*DATASET RECORDS*.

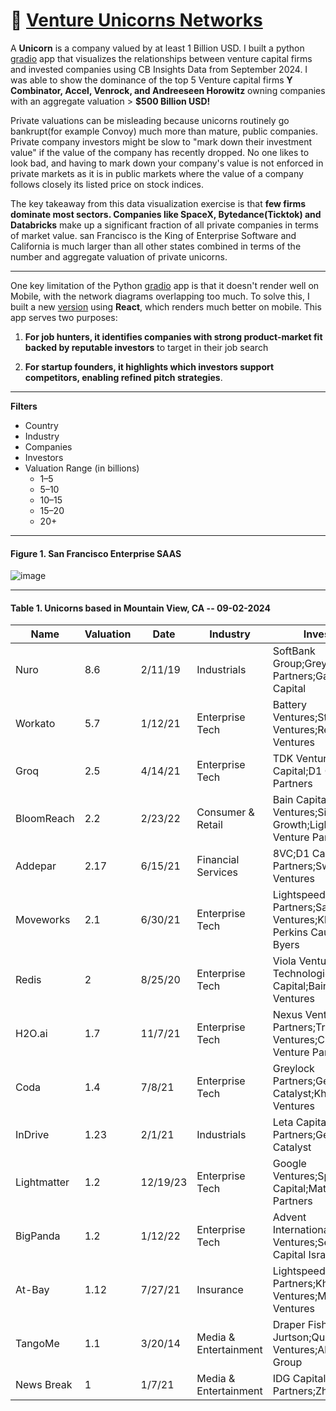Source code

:# :unicorn: [Venture Unicorns Networks](https://jsuwyvjtb69oziys.vercel.app) 

A **Unicorn** is a company valued by at least 1 Billion USD. I built a python [gradio](https://leoncensh-networkx-saas.hf.space) app that visualizes the relationships between venture capital firms and invested companies using CB Insights Data from September 2024. I was able to show the dominance of the top 5 Venture capital firms **Y Combinator, Accel, Venrock, and Andreeseen Horowitz** owning companies with an aggregate valuation > **$500 Billion USD!**  

Private valuations can be misleading because unicorns routinely go bankrupt(for example Convoy) much more than mature, public companies. Private company investors might be slow to "mark down their investment value" if the value of the company has recently dropped. No one likes to look bad, and having to mark down your company's value is not enforced in private markets as it is in public markets where the value of a company follows closely its listed price on stock indices. 

The key takeaway from this data visualization exercise is that **few firms dominate most sectors. Companies like SpaceX, Bytedance(Ticktok) and Databricks** make up a significant fraction of all private companies in terms of market value. san Francisco is the King of Enterprise Software and California is much larger than all other states combined in terms of the number and aggregate valuation of private unicorns. 

----------------------------

One key limitation of the Python [gradio](https://leoncensh-networkx-saas.hf.space) app is that it doesn't render well on Mobile, with the network diagrams overlapping too much. To solve this, I built a new [version](jsuwyvjtb69oziys.vercel.app) using **React**, which renders much better on mobile. This app serves two purposes:

1. **For job hunters, it identifies companies with strong product-market fit backed by reputable investors** to target in their job search
   
2. **For startup founders, it highlights which investors support competitors, enabling refined pitch strategies**. 

----------------------------

**Filters**
 * Country
 * Industry
 * Companies
 * Investors
 * Valuation Range (in billions)
     * 1–5
     * 5–10
     * 10–15
     * 15–20
     * 20+

----------------------------
#### Figure 1. San Francisco Enterprise SAAS 

![image](https://github.com/user-attachments/assets/a8045d65-23ba-4eaa-bee7-a70aa4962ca5)

----------------------------

#### Table 1. Unicorns based in Mountain View, CA -- 09-02-2024

| Name         | Valuation | Date |Industry | Investors |
|--------------|-----------|------|----------|-----------|
| Nuro         |    8.6       | 2/11/19 | Industrials | SoftBank Group;Greylock Partners;Gaorong Capital |
| Workato      |    5.7       | 1/12/21 | Enterprise Tech | Battery Ventures;Storm Ventures;Redpoint Ventures |
| Groq         |    2.5       | 4/14/21 | Enterprise Tech | TDK Ventures;Social Capital;D1 Capital Partners |
| BloomReach   |    2.2       | 2/23/22 | Consumer & Retail | Bain Capital Ventures;Sixth Street Growth;Lightspeed Venture Partners |
| Addepar      |    2.17       | 6/15/21 | Financial Services | 8VC;D1 Capital Partners;Sway Ventures |
| Moveworks    |    2.1       | 6/30/21 | Enterprise Tech | Lightspeed Venture Partners;Sapphire Ventures;Kleiner Perkins Caufield & Byers |
| Redis        |    2      | 8/25/20 | Enterprise Tech | Viola Ventures;Dell Technologies Capital;Bain Capital Ventures |
| H2O.ai       |     1.7      | 11/7/21 | Enterprise Tech | Nexus Venture Partners;Transamerica Ventures;Crane Venture Partners |
| Coda         |     1.4      | 7/8/21  | Enterprise Tech | Greylock Partners;General Catalyst;Khosla Ventures |
| InDrive      |     1.23      | 2/1/21  | Industrials | Leta Capital;Insight Partners;General Catalyst |
| Lightmatter  |     1.2      | 12/19/23 | Enterprise Tech | Google Ventures;Spark Capital;Matrix Partners |
| BigPanda     |     1.2      | 1/12/22 | Enterprise Tech | Advent International;Battery Ventures;Sequoia Capital Israel |
| At-Bay       |     1.12      | 7/27/21 | Insurance | Lightspeed Venture Partners;Khosla Ventures;Munich Re Ventures |
| TangoMe      |     1.1      | 3/20/14 | Media & Entertainment | Draper Fisher Jurtson;Qualcomm Ventures;Alibaba Group |
| News Break   |    1       | 1/7/21  | Media & Entertainment | IDG Capital;Francisco Partners;ZhenFund|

*ABOUT THIS EXERCISE*.
Once the pictures are set aside, retype the rest of the listing exactly.

*RESPONSE AREA*.
Source code

:# :unicorn: [Venture Unicorns Networks](https://jsuwyvjtb69oziys.vercel.app) 

A **Unicorn** is a company valued by at least 1 Billion USD. I built a python [gradio](https://leoncensh-networkx-saas.hf.space) app that visualizes the relationships between venture capital firms and invested companies using CB Insights Data from September 2024. I was able to show the dominance of the top 5 Venture capital firms **Y Combinator, Accel, Venrock, and Andreeseen Horowitz** owning companies with an aggregate valuation > **$500 Billion USD!**  

Private valuations can be misleading because unicorns routinely go bankrupt(for example Convoy) much more than mature, public companies. Private company investors might be slow to "mark down their investment value" if the value of the company has recently dropped. No one likes to look bad, and having to mark down your company's value is not enforced in private markets as it is in public markets where the value of a company follows closely its listed price on stock indices. 

The key takeaway from this data visualization exercise is that **few firms dominate most sectors. Companies like SpaceX, Bytedance(Ticktok) and Databricks** make up a significant fraction of all private companies in terms of market value. san Francisco is the King of Enterprise Software and California is much larger than all other states combined in terms of the number and aggregate valuation of private unicorns. 

----------------------------

One key limitation of the Python [gradio](https://leoncensh-networkx-saas.hf.space) app is that it doesn't render well on Mobile, with the network diagrams overlapping too much. To solve this, I built a new [version](jsuwyvjtb69oziys.vercel.app) using **React**, which renders much better on mobile. This app serves two purposes:

1. **For job hunters, it identifies companies with strong product-market fit backed by reputable investors** to target in their job search
   
2. **For startup founders, it highlights which investors support competitors, enabling refined pitch strategies**. 

----------------------------

**Filters**
 * Country
 * Industry
 * Companies
 * Investors
 * Valuation Range (in billions)
     * 1–5
     * 5–10
     * 10–15
     * 15–20
     * 20+

----------------------------
#### Figure 1. San Francisco Enterprise SAAS 

![image](https://github.com/user-attachments/assets/a8045d65-23ba-4eaa-bee7-a70aa4962ca5)

----------------------------

#### Table 1. Unicorns based in Mountain View, CA -- 09-02-2024

| Name         | Valuation | Date |Industry | Investors |
|--------------|-----------|------|----------|-----------|
| Nuro         |    8.6       | 2/11/19 | Industrials | SoftBank Group;Greylock Partners;Gaorong Capital |
| Workato      |    5.7       | 1/12/21 | Enterprise Tech | Battery Ventures;Storm Ventures;Redpoint Ventures |
| Groq         |    2.5       | 4/14/21 | Enterprise Tech | TDK Ventures;Social Capital;D1 Capital Partners |
| BloomReach   |    2.2       | 2/23/22 | Consumer & Retail | Bain Capital Ventures;Sixth Street Growth;Lightspeed Venture Partners |
| Addepar      |    2.17       | 6/15/21 | Financial Services | 8VC;D1 Capital Partners;Sway Ventures |
| Moveworks    |    2.1       | 6/30/21 | Enterprise Tech | Lightspeed Venture Partners;Sapphire Ventures;Kleiner Perkins Caufield & Byers |
| Redis        |    2      | 8/25/20 | Enterprise Tech | Viola Ventures;Dell Technologies Capital;Bain Capital Ventures |
| H2O.ai       |     1.7      | 11/7/21 | Enterprise Tech | Nexus Venture Partners;Transamerica Ventures;Crane Venture Partners |
| Coda         |     1.4      | 7/8/21  | Enterprise Tech | Greylock Partners;General Catalyst;Khosla Ventures |
| InDrive      |     1.23      | 2/1/21  | Industrials | Leta Capital;Insight Partners;General Catalyst |
| Lightmatter  |     1.2      | 12/19/23 | Enterprise Tech | Google Ventures;Spark Capital;Matrix Partners |
| BigPanda     |     1.2      | 1/12/22 | Enterprise Tech | Advent International;Battery Ventures;Sequoia Capital Israel |
| At-Bay       |     1.12      | 7/27/21 | Insurance | Lightspeed Venture Partners;Khosla Ventures;Munich Re Ventures |
| TangoMe      |     1.1      | 3/20/14 | Media & Entertainment | Draper Fisher Jurtson;Qualcomm Ventures;Alibaba Group |
| News Break   |    1       | 1/7/21  | Media & Entertainment | IDG Capital;Francisco Partners;ZhenFund|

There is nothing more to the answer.